The answer denied that the complainant originated the particular form, and contrasting labels, colors, letters, style of letters, and wording thereon, used upon its packages; denied that it originated the formula under which the food product was manufactured, or the form and particular size and capacity of packets for containing the food product; denied that the lettering and the arrangement and color were unusual; but alleged that the size and form of the package for different products are governed by considerations of the cost thereof to the manufacturer; that the thick paper or cardboard from which cartons or packets are made, such as are used by the complainant and by the defendant in putting up and marketing their several products, are furnished by the paper mills, of a standard, arbitrary, and uniform size, being governed by the weight of a pound package of the product, to conform to the settled habits of the trade to sell food products in one-pound packages. or in packages containing a fractional multiple of a pound weight.
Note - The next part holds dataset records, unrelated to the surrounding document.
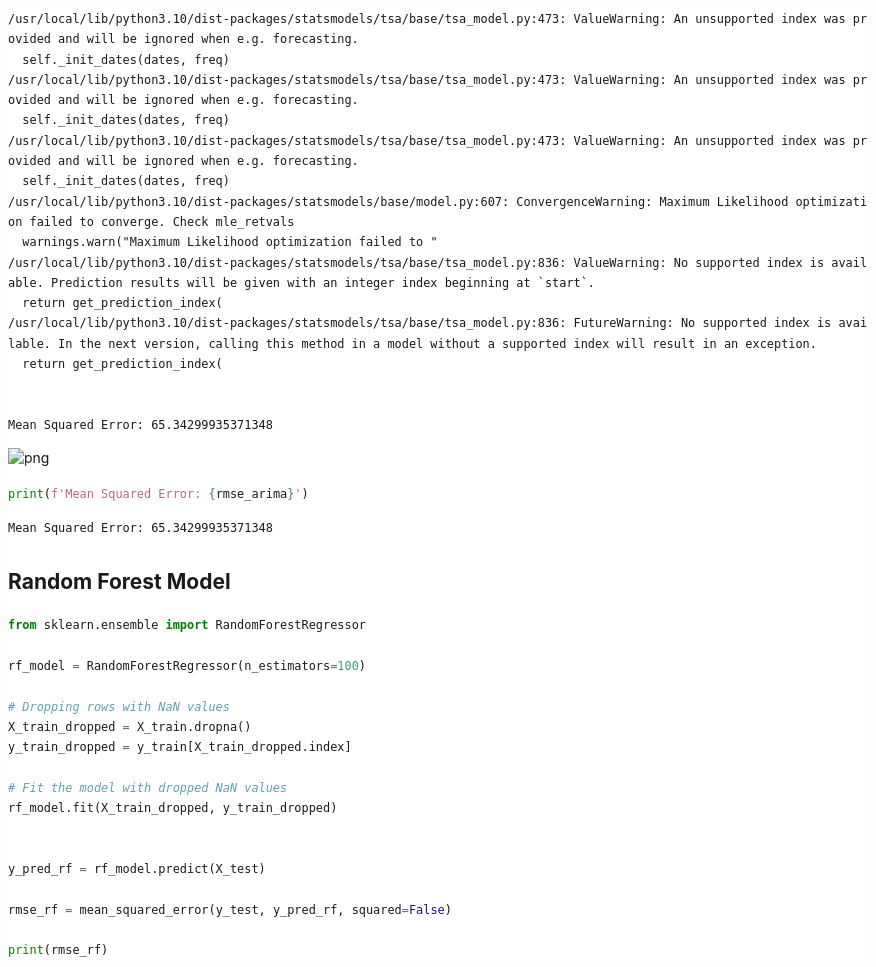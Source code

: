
 ```python
```

    /usr/local/lib/python3.10/dist-packages/statsmodels/tsa/base/tsa_model.py:473: ValueWarning: An unsupported index was provided and will be ignored when e.g. forecasting.
      self._init_dates(dates, freq)
    /usr/local/lib/python3.10/dist-packages/statsmodels/tsa/base/tsa_model.py:473: ValueWarning: An unsupported index was provided and will be ignored when e.g. forecasting.
      self._init_dates(dates, freq)
    /usr/local/lib/python3.10/dist-packages/statsmodels/tsa/base/tsa_model.py:473: ValueWarning: An unsupported index was provided and will be ignored when e.g. forecasting.
      self._init_dates(dates, freq)
    /usr/local/lib/python3.10/dist-packages/statsmodels/base/model.py:607: ConvergenceWarning: Maximum Likelihood optimization failed to converge. Check mle_retvals
      warnings.warn("Maximum Likelihood optimization failed to "
    /usr/local/lib/python3.10/dist-packages/statsmodels/tsa/base/tsa_model.py:836: ValueWarning: No supported index is available. Prediction results will be given with an integer index beginning at `start`.
      return get_prediction_index(
    /usr/local/lib/python3.10/dist-packages/statsmodels/tsa/base/tsa_model.py:836: FutureWarning: No supported index is available. In the next version, calling this method in a model without a supported index will result in an exception.
      return get_prediction_index(


    Mean Squared Error: 65.34299935371348



    
![png](Shivi_XGBoost_files/Shivi_XGBoost_41_2.png)
    



```python
print(f'Mean Squared Error: {rmse_arima}')
```

    Mean Squared Error: 65.34299935371348


## Random Forest Model


```python
from sklearn.ensemble import RandomForestRegressor

rf_model = RandomForestRegressor(n_estimators=100)

# Dropping rows with NaN values
X_train_dropped = X_train.dropna()
y_train_dropped = y_train[X_train_dropped.index]

# Fit the model with dropped NaN values
rf_model.fit(X_train_dropped, y_train_dropped)


y_pred_rf = rf_model.predict(X_test)

rmse_rf = mean_squared_error(y_test, y_pred_rf, squared=False)

print(rmse_rf)
```

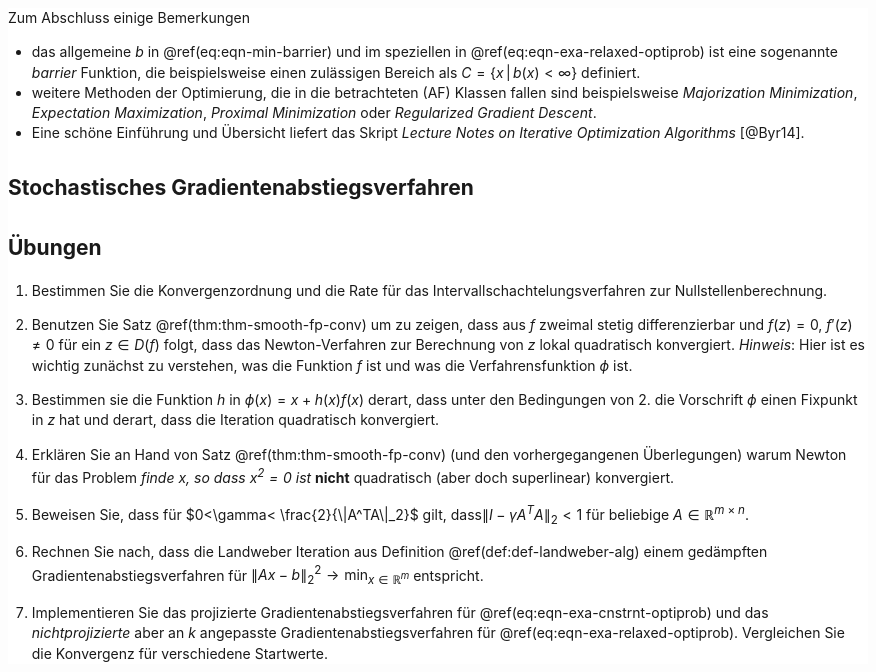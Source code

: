 Zum Abschluss einige Bemerkungen

 * das allgemeine $b$ in \@ref(eq:eqn-min-barrier) und im speziellen in \@ref(eq:eqn-exa-relaxed-optiprob) ist eine sogenannte *barrier* Funktion, die beispielsweise einen zul&auml;ssigen Bereich als $C=\{x\,|\, b(x)< \infty\}$ definiert.
 * weitere Methoden der Optimierung, die in die betrachteten (AF) Klassen fallen sind beispielsweise *Majorization Minimization*, *Expectation Maximization*, *Proximal Minimization* oder *Regularized Gradient Descent*.
 * Eine sch&ouml;ne Einf&uuml;hrung und &Uuml;bersicht liefert das Skript *Lecture Notes on Iterative Optimization Algorithms* [@Byr14].

## Stochastisches Gradientenabstiegsverfahren
 
## &Uuml;bungen

1. Bestimmen Sie die Konvergenzordnung und die Rate f&uuml;r das Intervallschachtelungsverfahren zur Nullstellenberechnung.

2. Benutzen Sie Satz \@ref(thm:thm-smooth-fp-conv) um zu zeigen, dass aus $f$ zweimal stetig differenzierbar und $f(z)=0$, $f'(z)\neq 0$ f&uuml;r ein $z\in D(f)$ folgt, dass das Newton-Verfahren zur Berechnung von $z$ lokal quadratisch konvergiert. *Hinweis*: Hier ist es wichtig zun&auml;chst zu verstehen, was die Funktion $f$ ist und was die Verfahrensfunktion $\phi$ ist.

3. Bestimmen sie die Funktion $h$ in $\phi(x) = x+h(x)f(x)$ derart, dass unter den Bedingungen von 2. die Vorschrift $\phi$ einen Fixpunkt in $z$ hat und derart, dass die Iteration quadratisch konvergiert.

4. Erkl&auml;ren Sie an Hand von Satz \@ref(thm:thm-smooth-fp-conv) (und den vorhergegangenen &Uuml;berlegungen) warum Newton f&uuml;r das Problem *finde $x$, so dass $x^2=0$ ist* **nicht** quadratisch (aber doch superlinear) konvergiert.

5. Beweisen Sie, dass f&uuml;r $0<\gamma< \frac{2}{\|A^TA\|_2}$ gilt, dass$\|I-\gamma A^TA\|_2<1$ f&uuml;r beliebige $A\in \mathbb R^{m \times n}$. 

6. Rechnen Sie nach, dass die Landweber Iteration aus Definition \@ref(def:def-landweber-alg) einem ged&auml;mpften Gradientenabstiegsverfahren f&uuml;r $\|Ax-b\|_2^2 \to \min_{x\in \mathbb R^{m}}$ entspricht.

7. Implementieren Sie das projizierte Gradientenabstiegsverfahren f&uuml;r \@ref(eq:eqn-exa-cnstrnt-optiprob) und das *nichtprojizierte* aber an $k$ angepasste Gradientenabstiegsverfahren f&uuml;r \@ref(eq:eqn-exa-relaxed-optiprob). Vergleichen Sie die Konvergenz f&uuml;r verschiedene Startwerte.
The face of the complainant's package is here reproduced. [See Fig. 1.]

The back of the packet is substantially the same, except that directions for use are substituted for the imprint below the words, "A Food for Brain and Nerve Centres." Each end of the carton has printed thereon in black lettering upon yellow ground the following: "Genuine Grape-Nut Packages have the signature of the originator on the ends of each package, C. W. Post." One side of the carton has printed thereon "Directions for Use," the other a recommendation to athletes and brain workers, and with respect to the supposed virtues of the cereal product; all appearing in black lettering upon a yellow ground. The face and back of the defendant's package are alike, and are here reproduced. [See Fig. 2.]

Each end of the carton has printed thereon upon yellow ground the oblique blue band upon the red heart, with the double-hyphenated compound word in white letters "Grain = Hearts," and above and underneath the band the words in black lettering "Only the Genuine Have This Trade-Mark." One end of the carton has upon yellow ground the oblique blue band upon the red heart near the top of the carton, with the double-hyphenated word "Grain= Hearts" in white lettering, and above it in black ink the words, "Cooked Ready for Use," "A Brain and Nerve Food," and below it in black ink the words. "A Perfect Food for Athletes," following which are directions for use. The other end has the same imprint of a red heart and oblique blue band and trade-name, with the words above it in black ink, "Ready for Use. Nutricious. Delicious," and below, in like ink, "A Great Brain, Nerve and Muscle Food, containing all the known food elements, a very economical Food," and directions for use.

At the hearing the bill was dismissed for want of equity. (C. C.) 109 Fed. 898. From the decision dismissing the bill for want of equity, the complainant below appealed to this court.

Philip Mauro and George W. Mechem, for appellant.
E. H. Bottum, for appellee.

Before JENKINS, GROSSCUP, and BAKER, Circuit Judges.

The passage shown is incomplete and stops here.